ASSIGNMENT: Print each line once more, unchanged, from the line holding "#### **Día 11-12: Balances**" to the end of the listing below.

THE DATA:
————————
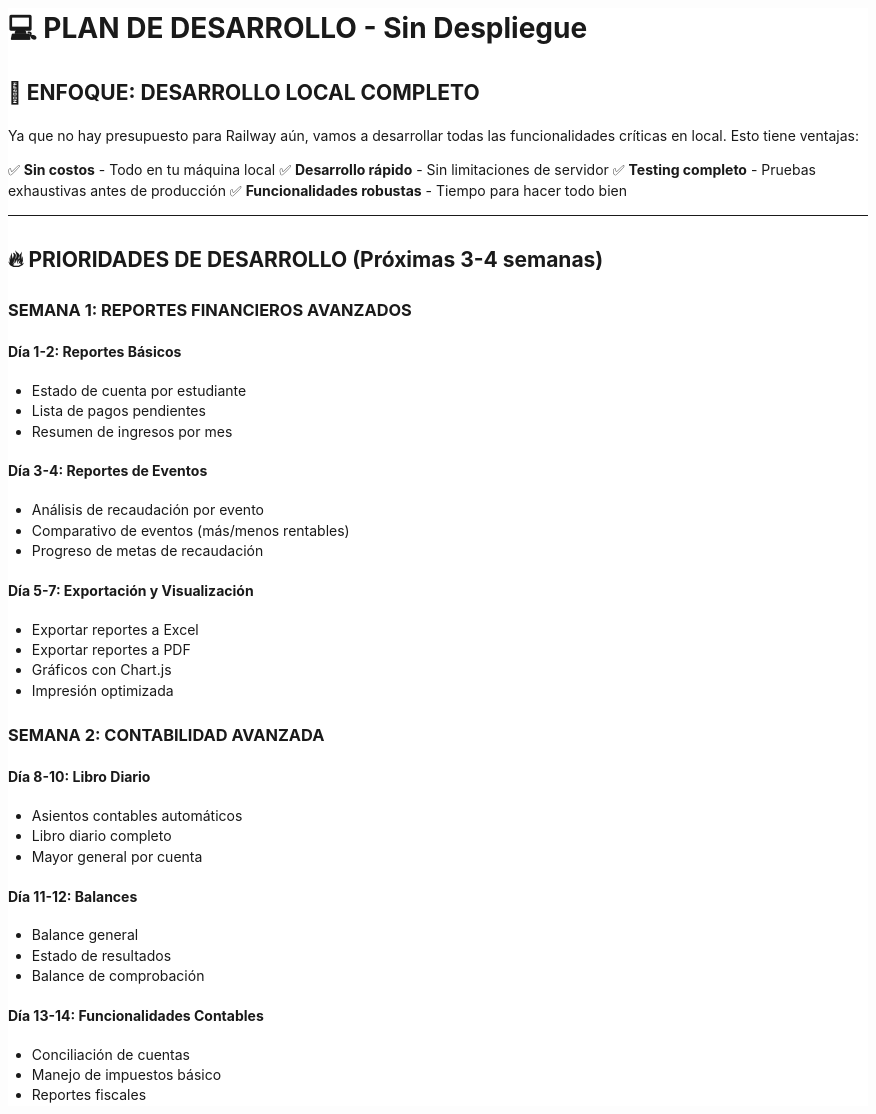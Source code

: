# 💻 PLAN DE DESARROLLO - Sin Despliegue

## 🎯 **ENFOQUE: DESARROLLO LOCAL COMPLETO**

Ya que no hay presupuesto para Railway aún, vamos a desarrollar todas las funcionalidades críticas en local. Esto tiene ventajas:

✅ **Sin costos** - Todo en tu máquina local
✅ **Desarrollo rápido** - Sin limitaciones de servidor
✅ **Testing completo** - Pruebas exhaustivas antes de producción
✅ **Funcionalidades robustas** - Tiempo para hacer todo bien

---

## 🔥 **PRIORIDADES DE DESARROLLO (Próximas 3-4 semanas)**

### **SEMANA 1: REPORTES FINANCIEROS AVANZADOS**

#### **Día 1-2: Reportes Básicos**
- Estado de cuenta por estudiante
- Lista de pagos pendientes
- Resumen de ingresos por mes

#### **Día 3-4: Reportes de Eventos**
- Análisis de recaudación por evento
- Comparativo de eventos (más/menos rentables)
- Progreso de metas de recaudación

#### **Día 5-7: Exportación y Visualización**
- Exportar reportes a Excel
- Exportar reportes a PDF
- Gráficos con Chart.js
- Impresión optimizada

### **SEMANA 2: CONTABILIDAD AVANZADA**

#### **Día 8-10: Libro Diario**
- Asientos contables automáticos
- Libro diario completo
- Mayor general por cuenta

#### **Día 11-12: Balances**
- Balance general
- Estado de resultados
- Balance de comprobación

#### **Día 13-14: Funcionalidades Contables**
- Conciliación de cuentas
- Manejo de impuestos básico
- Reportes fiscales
————————
TASK RESULT:
#### **Día 11-12: Balances**
- Balance general
- Estado de resultados
- Balance de comprobación

#### **Día 13-14: Funcionalidades Contables**
- Conciliación de cuentas
- Manejo de impuestos básico
- Reportes fiscales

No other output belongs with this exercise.